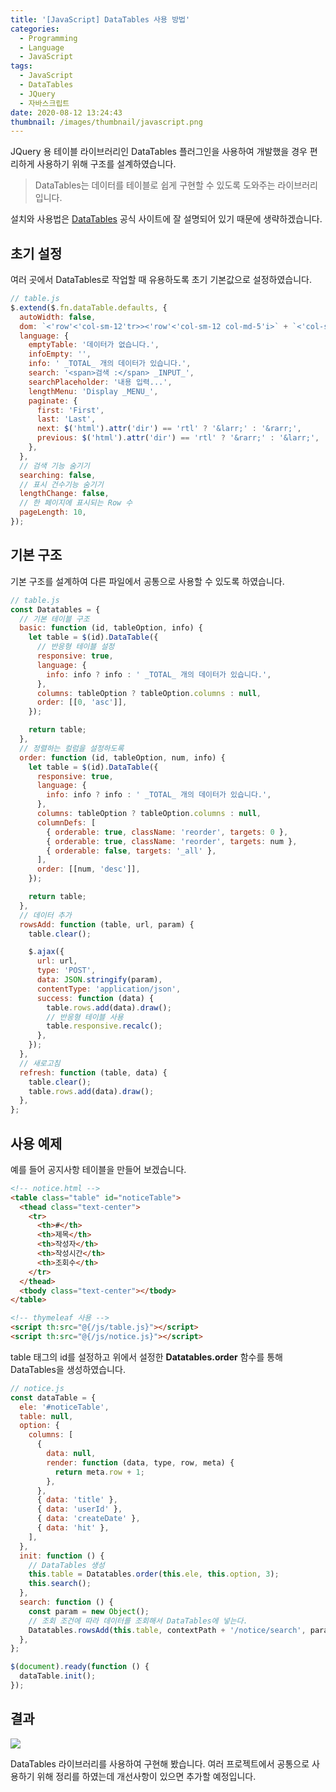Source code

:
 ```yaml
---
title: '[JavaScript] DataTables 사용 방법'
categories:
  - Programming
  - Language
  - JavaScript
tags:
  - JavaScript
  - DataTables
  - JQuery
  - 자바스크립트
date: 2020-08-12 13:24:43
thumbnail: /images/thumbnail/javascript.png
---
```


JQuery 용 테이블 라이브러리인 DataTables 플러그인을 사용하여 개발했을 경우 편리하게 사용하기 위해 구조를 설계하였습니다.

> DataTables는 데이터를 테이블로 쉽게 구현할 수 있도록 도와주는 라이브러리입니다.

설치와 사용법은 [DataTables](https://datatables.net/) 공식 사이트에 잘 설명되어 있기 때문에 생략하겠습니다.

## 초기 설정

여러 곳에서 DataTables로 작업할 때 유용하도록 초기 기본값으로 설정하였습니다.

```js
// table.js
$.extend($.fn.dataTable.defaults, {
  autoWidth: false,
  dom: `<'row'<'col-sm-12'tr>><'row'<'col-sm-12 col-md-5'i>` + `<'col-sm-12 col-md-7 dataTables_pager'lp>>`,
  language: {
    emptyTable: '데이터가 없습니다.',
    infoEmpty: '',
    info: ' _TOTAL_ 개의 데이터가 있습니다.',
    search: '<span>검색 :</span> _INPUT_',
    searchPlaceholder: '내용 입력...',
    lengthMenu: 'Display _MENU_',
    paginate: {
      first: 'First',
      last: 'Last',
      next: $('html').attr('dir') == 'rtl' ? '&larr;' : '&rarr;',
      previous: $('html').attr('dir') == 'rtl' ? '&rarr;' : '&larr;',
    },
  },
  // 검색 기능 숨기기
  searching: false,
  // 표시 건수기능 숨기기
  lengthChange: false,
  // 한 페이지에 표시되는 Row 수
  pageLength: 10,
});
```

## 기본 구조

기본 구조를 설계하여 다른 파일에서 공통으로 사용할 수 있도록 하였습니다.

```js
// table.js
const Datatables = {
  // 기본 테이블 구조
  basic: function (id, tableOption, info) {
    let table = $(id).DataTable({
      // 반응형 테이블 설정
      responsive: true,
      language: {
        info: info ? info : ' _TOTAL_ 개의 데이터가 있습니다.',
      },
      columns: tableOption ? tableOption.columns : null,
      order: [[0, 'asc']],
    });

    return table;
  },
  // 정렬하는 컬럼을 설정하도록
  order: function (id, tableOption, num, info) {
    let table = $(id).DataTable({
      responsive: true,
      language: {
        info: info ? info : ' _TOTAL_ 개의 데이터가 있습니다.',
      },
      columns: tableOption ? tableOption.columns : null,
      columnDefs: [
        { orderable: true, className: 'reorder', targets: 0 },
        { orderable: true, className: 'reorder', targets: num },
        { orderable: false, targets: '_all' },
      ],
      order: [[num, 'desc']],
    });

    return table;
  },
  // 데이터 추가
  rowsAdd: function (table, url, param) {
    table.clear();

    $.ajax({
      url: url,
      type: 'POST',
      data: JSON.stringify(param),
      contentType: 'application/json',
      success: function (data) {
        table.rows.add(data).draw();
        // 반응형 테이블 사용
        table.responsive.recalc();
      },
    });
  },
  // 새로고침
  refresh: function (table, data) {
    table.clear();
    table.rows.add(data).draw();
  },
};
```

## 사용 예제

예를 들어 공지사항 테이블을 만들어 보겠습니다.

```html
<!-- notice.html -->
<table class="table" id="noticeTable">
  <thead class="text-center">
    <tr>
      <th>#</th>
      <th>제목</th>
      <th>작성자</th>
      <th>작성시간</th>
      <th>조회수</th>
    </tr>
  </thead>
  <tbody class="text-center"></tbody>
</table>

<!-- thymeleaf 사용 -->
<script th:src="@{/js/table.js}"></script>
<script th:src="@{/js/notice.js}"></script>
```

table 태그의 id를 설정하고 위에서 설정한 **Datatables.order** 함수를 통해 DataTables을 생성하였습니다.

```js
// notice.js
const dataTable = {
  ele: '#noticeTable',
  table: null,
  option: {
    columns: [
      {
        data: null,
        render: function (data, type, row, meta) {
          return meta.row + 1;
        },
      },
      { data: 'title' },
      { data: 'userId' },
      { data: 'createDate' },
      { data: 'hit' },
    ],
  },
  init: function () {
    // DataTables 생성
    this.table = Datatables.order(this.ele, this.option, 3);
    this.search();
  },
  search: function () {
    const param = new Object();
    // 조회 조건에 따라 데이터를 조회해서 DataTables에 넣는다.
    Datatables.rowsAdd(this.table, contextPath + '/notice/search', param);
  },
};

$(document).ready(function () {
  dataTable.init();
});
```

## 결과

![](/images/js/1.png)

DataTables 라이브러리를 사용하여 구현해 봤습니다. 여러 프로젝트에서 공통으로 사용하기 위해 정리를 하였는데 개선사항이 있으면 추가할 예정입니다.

_____

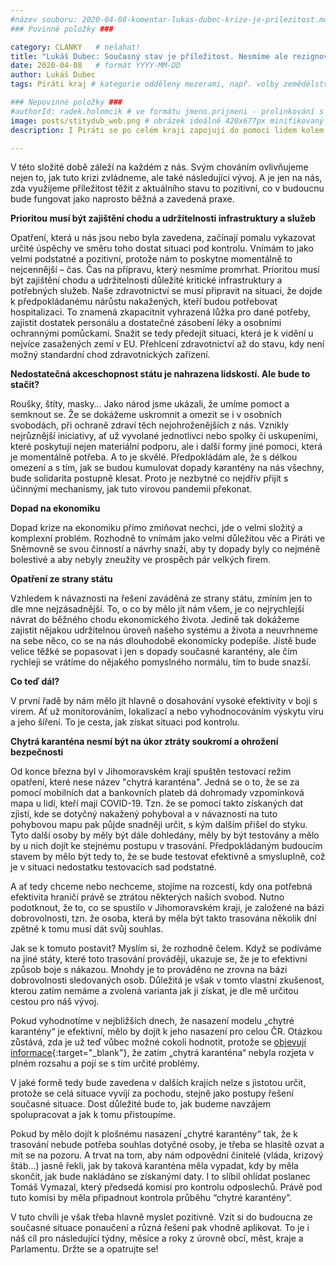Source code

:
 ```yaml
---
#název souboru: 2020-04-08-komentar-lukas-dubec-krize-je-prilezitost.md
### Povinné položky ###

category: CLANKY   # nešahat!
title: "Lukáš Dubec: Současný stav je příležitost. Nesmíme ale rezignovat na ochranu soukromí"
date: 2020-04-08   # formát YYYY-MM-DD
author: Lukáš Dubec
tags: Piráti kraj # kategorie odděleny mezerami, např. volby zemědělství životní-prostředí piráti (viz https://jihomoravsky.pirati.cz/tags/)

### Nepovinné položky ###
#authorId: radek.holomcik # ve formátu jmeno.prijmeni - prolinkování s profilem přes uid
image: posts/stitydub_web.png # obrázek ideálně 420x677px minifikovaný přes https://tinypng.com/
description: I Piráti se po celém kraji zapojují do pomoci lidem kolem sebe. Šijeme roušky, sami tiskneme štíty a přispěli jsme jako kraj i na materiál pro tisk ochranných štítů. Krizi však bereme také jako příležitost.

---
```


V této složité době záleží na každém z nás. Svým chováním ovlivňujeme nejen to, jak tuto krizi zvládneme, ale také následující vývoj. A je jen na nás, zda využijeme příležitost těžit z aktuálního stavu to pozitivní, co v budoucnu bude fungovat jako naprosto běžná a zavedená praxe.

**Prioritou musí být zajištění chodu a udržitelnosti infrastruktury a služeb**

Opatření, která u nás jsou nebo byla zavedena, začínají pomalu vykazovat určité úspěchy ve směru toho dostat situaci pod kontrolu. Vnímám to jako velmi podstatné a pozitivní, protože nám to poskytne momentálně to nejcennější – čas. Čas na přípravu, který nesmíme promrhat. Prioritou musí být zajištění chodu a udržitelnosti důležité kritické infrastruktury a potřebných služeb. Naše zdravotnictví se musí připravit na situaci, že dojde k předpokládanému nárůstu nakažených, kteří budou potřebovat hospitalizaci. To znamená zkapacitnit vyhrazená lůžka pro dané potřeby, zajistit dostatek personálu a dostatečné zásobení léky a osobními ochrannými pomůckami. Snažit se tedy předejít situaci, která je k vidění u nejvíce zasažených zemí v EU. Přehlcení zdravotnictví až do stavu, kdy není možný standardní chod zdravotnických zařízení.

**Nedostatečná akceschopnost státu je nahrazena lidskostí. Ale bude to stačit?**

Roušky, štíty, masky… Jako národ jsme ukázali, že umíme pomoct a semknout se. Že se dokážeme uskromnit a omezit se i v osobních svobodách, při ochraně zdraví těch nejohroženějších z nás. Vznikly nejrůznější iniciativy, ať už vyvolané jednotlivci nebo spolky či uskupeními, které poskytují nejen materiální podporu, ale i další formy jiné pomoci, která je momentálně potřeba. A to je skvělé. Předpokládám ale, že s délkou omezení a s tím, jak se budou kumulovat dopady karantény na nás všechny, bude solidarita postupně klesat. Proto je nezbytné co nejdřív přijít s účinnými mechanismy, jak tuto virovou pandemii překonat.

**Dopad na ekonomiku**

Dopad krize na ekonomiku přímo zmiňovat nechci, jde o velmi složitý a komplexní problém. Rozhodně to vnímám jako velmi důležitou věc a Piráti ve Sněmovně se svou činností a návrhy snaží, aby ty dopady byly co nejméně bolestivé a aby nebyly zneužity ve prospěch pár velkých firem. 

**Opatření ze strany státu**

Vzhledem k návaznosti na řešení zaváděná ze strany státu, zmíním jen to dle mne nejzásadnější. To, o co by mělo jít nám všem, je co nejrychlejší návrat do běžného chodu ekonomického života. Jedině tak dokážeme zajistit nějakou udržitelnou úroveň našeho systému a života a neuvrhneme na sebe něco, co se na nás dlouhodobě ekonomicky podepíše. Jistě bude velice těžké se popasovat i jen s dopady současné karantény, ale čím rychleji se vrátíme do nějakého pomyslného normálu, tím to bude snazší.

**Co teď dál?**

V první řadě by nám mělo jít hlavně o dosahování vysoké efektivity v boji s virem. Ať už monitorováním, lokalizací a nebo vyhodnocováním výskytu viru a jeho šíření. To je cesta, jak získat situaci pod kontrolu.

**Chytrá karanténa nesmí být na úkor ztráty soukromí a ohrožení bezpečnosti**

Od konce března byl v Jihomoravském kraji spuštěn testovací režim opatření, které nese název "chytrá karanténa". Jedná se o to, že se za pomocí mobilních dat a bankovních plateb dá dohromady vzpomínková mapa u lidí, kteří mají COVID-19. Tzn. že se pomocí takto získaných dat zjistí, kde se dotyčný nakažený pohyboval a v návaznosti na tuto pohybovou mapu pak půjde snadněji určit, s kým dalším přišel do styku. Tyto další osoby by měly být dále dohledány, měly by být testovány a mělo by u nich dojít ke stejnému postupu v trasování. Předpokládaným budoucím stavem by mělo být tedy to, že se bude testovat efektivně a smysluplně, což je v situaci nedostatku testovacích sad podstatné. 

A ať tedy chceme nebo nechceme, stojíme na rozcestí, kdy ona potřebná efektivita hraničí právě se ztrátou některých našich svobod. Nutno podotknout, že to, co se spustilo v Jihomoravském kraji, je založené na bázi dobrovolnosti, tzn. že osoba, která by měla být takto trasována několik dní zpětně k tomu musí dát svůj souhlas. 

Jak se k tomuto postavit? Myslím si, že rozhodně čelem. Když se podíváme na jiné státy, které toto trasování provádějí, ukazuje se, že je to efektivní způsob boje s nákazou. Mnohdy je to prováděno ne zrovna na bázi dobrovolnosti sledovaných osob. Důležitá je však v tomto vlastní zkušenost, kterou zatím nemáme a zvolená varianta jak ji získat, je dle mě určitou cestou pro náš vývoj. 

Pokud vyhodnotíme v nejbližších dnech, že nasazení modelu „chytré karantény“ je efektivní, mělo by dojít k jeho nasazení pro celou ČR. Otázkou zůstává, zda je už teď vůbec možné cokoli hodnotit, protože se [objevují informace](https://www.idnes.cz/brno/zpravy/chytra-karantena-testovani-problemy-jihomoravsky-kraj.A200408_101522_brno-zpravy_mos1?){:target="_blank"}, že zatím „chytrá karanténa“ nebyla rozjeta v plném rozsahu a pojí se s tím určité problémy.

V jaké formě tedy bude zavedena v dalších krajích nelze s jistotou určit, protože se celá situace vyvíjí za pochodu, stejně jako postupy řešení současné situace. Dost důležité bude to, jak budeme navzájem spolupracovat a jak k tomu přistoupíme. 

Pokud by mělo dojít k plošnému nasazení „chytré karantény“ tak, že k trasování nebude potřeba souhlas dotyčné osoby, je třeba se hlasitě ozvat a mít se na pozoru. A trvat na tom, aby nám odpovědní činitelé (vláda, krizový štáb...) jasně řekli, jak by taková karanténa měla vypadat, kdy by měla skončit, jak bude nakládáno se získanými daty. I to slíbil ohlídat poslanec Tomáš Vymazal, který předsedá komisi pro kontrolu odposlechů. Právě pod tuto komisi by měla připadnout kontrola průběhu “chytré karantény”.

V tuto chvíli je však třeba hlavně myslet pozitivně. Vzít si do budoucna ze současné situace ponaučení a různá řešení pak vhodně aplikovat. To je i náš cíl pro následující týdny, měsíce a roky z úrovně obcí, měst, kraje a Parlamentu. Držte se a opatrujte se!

_____

*WHAT IS EXPECTED:* Given the entries above, count how many lines include the word "데이터를"; respond with the number only.

*REPLY TO THE TASK:* 2